Provided data -

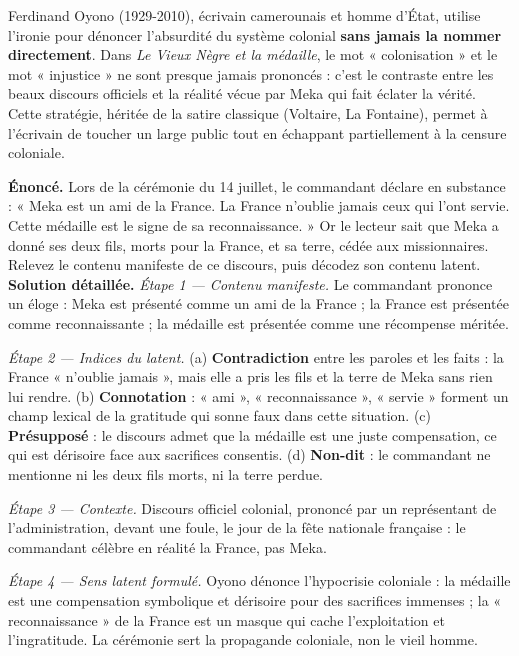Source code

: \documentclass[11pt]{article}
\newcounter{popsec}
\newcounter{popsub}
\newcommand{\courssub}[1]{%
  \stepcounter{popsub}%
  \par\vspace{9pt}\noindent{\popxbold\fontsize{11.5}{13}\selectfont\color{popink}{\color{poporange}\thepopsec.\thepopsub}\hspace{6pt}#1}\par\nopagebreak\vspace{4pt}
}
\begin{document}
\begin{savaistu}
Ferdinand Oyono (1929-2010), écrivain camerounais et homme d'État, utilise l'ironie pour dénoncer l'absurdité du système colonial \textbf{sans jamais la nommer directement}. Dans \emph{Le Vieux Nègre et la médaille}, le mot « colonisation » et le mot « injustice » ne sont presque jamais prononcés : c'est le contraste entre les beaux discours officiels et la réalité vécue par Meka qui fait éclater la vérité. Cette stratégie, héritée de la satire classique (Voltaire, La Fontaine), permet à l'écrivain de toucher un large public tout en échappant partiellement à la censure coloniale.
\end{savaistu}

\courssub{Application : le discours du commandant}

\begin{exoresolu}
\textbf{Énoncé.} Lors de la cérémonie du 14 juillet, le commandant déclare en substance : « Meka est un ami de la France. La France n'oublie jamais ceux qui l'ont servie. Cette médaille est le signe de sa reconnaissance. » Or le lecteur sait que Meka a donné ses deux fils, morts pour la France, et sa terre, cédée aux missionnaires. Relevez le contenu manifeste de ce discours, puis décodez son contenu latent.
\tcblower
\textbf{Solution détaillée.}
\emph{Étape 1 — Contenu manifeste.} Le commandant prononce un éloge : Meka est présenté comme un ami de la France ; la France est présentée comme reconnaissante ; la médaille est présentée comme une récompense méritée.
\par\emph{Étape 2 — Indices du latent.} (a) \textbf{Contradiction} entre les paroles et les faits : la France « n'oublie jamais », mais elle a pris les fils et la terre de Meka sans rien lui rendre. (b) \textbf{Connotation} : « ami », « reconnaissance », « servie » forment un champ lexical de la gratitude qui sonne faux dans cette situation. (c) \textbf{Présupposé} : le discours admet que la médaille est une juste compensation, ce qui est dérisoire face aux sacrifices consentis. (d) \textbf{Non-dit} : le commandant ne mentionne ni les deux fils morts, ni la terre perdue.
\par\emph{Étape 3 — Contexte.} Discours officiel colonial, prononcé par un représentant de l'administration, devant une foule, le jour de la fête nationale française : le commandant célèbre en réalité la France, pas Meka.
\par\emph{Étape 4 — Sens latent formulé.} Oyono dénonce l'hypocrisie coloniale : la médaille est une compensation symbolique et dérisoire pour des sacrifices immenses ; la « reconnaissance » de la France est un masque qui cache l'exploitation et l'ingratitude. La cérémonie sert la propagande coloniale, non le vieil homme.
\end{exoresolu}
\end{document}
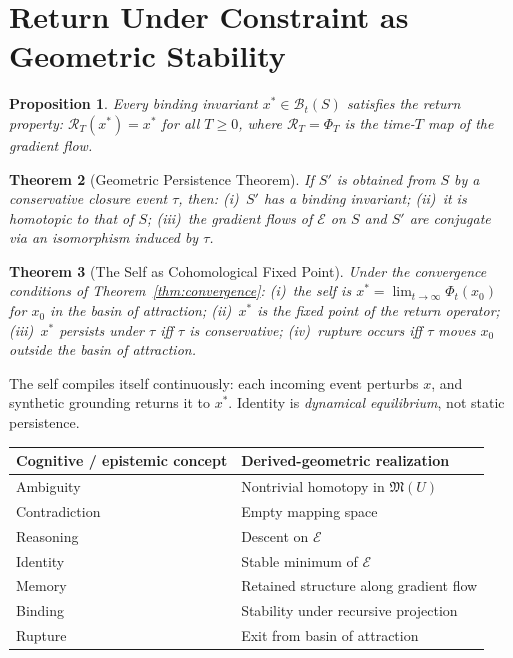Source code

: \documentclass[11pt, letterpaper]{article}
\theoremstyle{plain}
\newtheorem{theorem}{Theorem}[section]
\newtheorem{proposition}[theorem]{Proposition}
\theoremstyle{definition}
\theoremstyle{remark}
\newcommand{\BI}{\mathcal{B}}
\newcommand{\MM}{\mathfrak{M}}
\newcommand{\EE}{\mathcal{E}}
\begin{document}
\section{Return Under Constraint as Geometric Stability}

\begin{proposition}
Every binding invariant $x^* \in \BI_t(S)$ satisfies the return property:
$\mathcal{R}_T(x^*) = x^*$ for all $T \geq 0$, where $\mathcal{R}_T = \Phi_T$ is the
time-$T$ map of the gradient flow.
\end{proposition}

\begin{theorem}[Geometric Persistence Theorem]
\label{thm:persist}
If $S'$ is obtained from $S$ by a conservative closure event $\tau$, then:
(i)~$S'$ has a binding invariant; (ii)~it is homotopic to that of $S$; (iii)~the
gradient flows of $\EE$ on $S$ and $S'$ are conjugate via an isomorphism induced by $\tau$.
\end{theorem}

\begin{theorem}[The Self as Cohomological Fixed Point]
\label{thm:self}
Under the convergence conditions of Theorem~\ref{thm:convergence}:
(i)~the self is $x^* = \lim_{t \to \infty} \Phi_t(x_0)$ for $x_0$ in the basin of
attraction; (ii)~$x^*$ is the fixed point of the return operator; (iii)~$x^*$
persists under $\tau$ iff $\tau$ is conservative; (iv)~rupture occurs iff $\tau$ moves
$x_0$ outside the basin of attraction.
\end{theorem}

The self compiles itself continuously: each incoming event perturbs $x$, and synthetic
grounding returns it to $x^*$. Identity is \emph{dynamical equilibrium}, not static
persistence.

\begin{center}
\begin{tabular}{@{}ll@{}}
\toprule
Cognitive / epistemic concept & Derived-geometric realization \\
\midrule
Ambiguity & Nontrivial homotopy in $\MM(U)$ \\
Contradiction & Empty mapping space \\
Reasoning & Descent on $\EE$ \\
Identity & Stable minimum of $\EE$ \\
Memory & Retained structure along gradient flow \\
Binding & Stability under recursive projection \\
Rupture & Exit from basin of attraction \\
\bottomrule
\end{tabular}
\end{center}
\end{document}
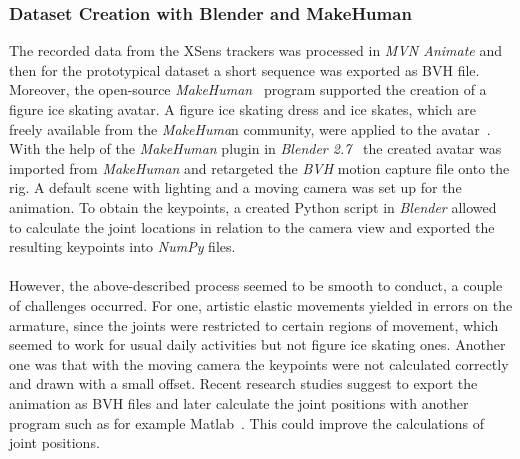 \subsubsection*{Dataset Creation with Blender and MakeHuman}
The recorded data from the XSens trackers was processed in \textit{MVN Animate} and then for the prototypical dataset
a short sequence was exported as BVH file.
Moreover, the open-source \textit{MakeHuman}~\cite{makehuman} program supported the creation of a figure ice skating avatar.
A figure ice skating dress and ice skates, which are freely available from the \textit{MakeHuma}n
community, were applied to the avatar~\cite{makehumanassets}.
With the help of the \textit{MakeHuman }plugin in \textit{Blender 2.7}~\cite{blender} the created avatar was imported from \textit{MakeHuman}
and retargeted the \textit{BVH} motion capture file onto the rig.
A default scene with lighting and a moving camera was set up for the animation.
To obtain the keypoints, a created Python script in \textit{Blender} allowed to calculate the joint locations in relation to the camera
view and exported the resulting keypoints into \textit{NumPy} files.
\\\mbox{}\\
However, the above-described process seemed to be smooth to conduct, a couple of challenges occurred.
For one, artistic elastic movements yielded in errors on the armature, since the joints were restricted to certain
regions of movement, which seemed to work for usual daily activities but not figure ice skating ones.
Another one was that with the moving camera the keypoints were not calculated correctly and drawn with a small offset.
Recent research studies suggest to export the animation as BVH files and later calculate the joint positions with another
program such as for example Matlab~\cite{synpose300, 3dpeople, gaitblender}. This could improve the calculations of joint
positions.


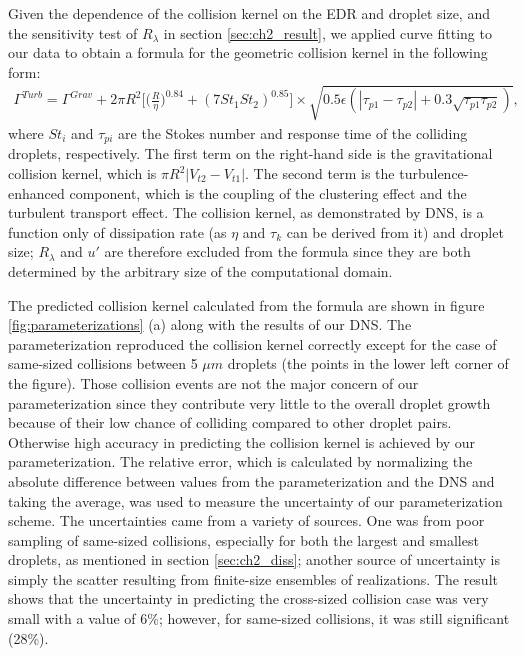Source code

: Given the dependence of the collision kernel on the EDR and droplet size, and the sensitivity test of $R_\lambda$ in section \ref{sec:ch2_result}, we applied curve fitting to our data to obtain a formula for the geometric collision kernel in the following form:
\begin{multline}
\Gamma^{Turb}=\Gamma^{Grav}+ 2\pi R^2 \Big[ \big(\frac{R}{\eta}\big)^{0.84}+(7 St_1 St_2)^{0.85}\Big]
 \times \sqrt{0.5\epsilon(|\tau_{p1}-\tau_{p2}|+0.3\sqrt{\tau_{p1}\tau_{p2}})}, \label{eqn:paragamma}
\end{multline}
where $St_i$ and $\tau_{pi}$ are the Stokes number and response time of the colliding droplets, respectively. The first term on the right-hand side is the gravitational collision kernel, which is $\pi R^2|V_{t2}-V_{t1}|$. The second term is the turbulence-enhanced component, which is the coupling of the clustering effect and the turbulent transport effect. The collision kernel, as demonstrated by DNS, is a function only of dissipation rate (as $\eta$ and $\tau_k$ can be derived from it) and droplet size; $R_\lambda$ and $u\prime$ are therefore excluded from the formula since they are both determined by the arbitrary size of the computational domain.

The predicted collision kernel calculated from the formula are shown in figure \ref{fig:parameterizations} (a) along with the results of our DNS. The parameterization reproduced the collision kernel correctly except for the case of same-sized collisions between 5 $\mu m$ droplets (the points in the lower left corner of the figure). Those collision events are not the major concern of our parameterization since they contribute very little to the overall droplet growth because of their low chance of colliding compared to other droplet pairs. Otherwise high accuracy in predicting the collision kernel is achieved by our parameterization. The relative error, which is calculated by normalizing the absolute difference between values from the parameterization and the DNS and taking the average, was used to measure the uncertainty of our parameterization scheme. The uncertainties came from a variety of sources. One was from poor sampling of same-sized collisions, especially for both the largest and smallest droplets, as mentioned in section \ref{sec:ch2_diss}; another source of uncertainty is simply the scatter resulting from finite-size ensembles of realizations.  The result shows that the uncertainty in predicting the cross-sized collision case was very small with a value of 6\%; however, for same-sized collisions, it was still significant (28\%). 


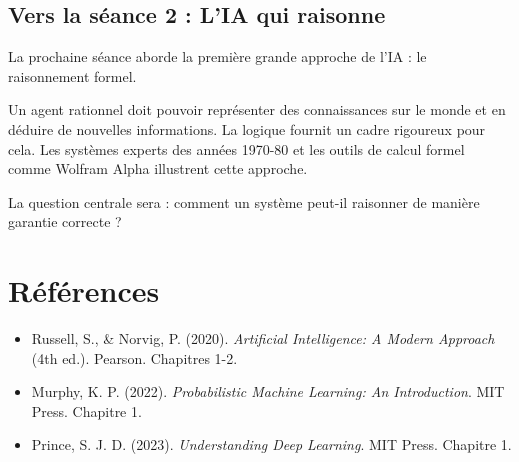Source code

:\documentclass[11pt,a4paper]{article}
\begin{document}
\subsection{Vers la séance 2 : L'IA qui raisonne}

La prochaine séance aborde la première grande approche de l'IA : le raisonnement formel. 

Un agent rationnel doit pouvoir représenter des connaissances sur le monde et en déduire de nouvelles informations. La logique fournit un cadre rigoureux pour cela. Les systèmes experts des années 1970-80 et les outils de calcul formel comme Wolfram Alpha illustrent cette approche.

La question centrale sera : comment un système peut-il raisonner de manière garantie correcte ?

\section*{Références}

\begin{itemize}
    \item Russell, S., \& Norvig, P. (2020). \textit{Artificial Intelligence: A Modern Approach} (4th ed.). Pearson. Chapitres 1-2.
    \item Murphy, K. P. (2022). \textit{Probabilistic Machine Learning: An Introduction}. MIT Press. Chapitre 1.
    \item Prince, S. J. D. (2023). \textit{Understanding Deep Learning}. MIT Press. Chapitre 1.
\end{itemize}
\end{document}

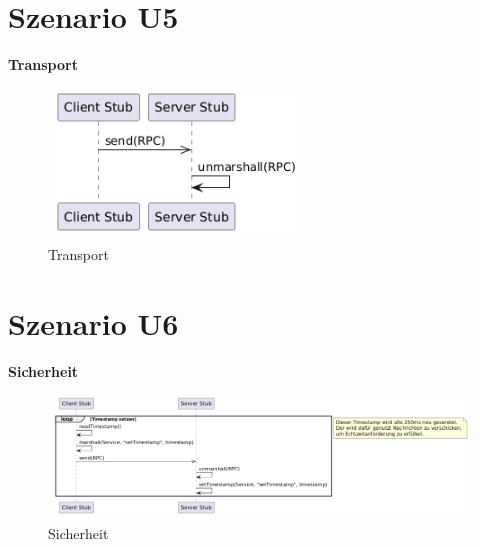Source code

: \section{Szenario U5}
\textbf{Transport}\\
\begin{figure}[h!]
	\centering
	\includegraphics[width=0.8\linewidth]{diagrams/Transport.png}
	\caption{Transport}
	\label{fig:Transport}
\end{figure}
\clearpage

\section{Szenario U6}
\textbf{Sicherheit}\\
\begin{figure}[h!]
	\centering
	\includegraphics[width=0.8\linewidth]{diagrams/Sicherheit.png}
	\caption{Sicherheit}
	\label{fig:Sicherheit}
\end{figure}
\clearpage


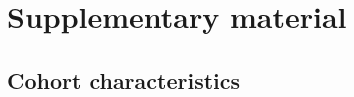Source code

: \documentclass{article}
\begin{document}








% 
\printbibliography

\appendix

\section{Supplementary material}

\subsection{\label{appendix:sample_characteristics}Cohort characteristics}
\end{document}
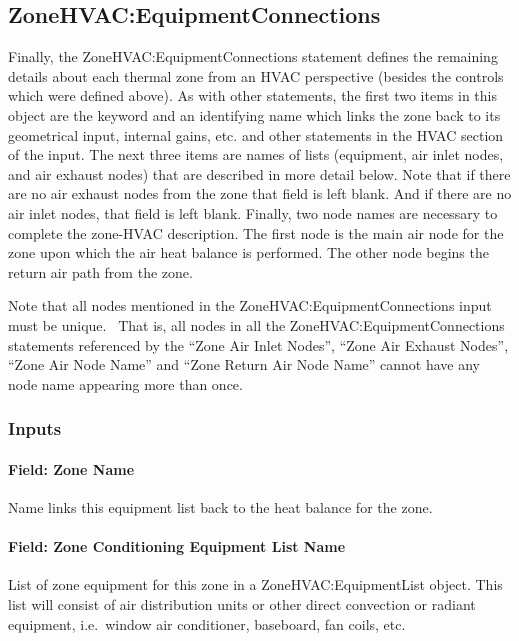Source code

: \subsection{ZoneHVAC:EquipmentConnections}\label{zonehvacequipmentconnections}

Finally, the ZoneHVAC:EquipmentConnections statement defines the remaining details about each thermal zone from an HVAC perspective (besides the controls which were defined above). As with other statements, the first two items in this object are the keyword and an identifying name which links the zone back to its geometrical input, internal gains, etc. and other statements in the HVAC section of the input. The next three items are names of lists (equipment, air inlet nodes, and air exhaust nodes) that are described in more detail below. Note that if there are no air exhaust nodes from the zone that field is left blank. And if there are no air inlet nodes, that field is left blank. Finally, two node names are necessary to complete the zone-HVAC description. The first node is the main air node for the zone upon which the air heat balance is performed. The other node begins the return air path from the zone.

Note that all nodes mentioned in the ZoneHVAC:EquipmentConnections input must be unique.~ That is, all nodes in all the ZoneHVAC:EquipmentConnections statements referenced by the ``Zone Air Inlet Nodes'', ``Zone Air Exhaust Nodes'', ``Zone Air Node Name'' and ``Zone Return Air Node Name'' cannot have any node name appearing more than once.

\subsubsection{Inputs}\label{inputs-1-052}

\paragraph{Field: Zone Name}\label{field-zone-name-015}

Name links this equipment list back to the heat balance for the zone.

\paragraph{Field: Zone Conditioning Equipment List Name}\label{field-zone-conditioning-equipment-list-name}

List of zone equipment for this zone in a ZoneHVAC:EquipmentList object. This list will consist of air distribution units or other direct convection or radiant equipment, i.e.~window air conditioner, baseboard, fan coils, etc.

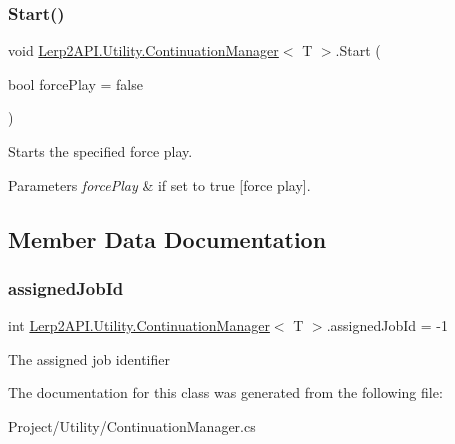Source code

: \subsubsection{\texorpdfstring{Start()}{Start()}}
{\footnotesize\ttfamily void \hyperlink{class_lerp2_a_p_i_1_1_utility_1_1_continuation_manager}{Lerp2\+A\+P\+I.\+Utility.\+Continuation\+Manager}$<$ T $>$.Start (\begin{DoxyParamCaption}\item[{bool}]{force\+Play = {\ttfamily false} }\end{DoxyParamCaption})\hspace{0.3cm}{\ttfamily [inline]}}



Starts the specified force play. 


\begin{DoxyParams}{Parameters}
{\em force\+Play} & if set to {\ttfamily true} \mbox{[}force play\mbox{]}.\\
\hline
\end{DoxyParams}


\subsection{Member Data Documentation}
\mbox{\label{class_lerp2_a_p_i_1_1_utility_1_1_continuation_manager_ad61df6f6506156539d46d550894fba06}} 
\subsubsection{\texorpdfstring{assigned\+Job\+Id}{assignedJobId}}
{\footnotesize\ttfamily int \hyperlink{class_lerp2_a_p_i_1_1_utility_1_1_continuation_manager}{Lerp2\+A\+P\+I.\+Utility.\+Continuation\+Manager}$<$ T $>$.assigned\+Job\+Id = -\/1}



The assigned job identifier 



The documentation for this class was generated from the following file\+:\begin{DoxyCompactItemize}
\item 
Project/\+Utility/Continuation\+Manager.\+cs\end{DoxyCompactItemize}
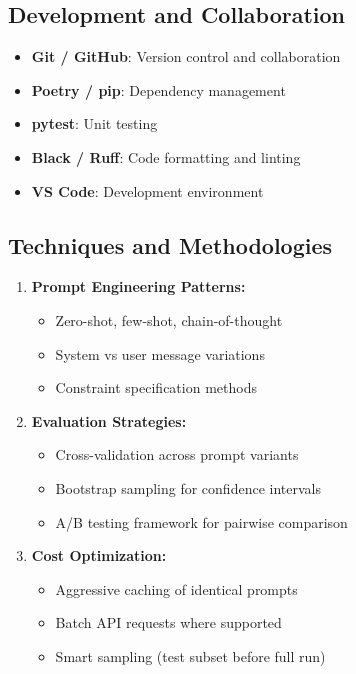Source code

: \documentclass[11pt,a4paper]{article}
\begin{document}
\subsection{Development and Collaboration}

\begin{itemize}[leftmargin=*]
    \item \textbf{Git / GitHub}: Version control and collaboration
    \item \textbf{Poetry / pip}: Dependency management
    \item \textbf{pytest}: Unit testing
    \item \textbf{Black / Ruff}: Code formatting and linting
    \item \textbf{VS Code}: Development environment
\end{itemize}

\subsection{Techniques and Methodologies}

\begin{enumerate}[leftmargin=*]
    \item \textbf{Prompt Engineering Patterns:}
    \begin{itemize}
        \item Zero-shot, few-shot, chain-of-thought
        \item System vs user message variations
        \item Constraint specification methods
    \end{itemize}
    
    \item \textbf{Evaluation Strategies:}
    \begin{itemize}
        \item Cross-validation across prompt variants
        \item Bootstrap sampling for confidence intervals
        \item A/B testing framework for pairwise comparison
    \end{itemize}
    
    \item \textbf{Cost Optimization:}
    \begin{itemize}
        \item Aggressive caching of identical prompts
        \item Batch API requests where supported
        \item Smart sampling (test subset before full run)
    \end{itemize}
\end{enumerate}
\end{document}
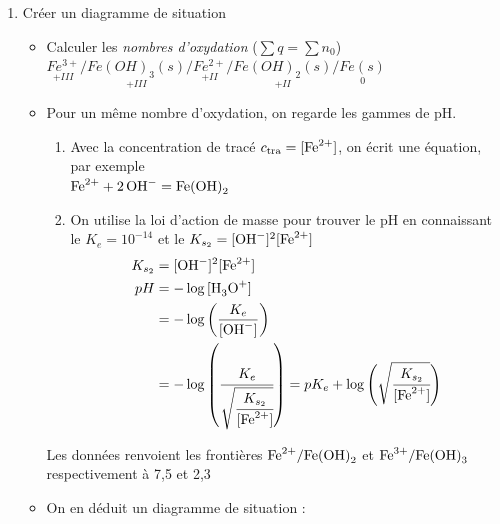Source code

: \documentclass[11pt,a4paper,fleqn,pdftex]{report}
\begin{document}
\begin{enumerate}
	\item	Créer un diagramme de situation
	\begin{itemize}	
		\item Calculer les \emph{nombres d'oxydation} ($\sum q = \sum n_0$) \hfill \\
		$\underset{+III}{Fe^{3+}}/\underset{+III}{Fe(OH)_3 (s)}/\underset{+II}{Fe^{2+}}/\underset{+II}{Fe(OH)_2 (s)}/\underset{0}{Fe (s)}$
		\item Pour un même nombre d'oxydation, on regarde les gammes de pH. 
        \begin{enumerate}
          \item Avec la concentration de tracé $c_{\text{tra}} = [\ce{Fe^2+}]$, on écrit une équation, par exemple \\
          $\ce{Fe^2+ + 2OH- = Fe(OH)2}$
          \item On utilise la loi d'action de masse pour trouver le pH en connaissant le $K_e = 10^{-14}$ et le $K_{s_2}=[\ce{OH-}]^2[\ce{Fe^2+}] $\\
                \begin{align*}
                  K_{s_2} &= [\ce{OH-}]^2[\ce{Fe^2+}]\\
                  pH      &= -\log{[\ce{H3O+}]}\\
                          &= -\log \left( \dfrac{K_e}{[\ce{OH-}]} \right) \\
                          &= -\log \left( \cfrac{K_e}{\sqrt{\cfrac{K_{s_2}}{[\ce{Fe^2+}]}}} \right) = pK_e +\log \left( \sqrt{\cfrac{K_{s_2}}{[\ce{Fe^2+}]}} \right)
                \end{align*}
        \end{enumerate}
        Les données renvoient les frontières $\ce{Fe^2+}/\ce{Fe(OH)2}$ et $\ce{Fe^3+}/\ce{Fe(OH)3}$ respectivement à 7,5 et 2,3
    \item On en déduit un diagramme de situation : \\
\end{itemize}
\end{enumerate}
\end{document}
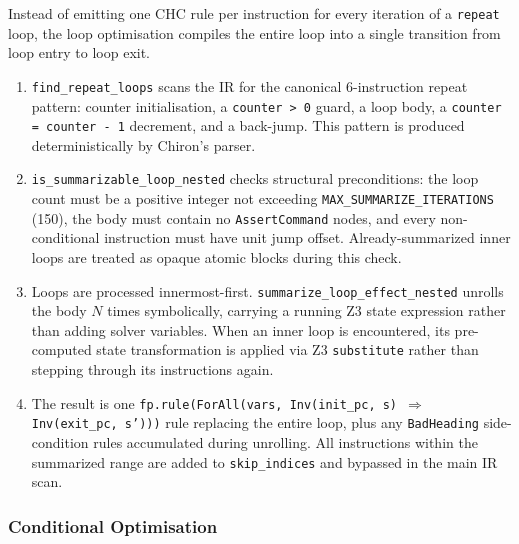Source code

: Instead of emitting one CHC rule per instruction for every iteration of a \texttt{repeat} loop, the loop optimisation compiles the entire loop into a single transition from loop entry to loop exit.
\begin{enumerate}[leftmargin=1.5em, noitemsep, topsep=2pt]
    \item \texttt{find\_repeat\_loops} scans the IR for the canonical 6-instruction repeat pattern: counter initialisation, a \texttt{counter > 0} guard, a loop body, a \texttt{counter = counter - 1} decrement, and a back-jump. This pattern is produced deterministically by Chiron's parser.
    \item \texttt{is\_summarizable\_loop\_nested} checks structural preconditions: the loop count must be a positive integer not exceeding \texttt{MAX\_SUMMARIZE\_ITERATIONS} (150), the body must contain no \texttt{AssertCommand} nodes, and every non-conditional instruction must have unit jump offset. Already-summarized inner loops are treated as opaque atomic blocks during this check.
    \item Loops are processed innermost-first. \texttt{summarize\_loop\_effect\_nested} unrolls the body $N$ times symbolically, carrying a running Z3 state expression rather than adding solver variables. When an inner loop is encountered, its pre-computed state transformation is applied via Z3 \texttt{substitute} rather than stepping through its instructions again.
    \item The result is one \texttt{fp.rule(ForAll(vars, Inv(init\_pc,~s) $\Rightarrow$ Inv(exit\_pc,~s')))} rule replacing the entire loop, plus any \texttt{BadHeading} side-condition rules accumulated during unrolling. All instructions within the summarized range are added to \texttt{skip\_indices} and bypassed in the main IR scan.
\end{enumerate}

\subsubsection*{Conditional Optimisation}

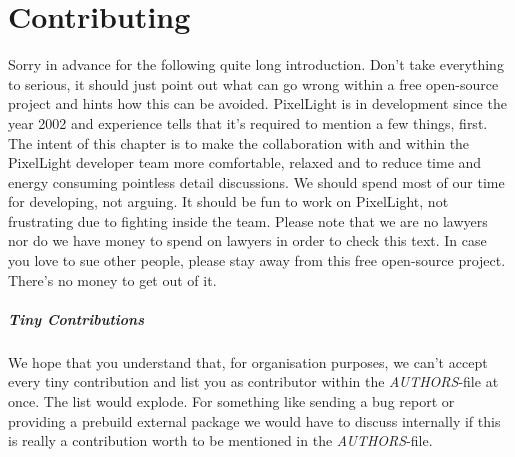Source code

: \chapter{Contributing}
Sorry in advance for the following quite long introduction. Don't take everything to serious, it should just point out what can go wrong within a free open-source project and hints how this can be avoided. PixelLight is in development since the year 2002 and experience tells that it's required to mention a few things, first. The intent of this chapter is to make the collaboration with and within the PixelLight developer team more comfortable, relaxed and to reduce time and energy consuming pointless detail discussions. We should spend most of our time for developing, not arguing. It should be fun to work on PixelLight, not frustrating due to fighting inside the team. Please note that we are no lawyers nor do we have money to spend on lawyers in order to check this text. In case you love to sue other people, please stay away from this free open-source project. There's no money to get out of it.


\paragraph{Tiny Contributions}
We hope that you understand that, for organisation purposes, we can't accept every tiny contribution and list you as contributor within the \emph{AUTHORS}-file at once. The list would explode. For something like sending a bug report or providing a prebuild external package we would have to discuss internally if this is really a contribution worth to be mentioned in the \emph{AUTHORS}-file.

Goal of the exercise - Would you quote everything above from the line containing "to loop exit." down to the line containing "by Chiron's parser."? Include both of those lines and nothing else.

Output below -
: Instead of emitting one CHC rule per instruction for every iteration of a \texttt{repeat} loop, the loop optimisation compiles the entire loop into a single transition from loop entry to loop exit.
\begin{enumerate}[leftmargin=1.5em, noitemsep, topsep=2pt]
    \item \texttt{find\_repeat\_loops} scans the IR for the canonical 6-instruction repeat pattern: counter initialisation, a \texttt{counter > 0} guard, a loop body, a \texttt{counter = counter - 1} decrement, and a back-jump. This pattern is produced deterministically by Chiron's parser.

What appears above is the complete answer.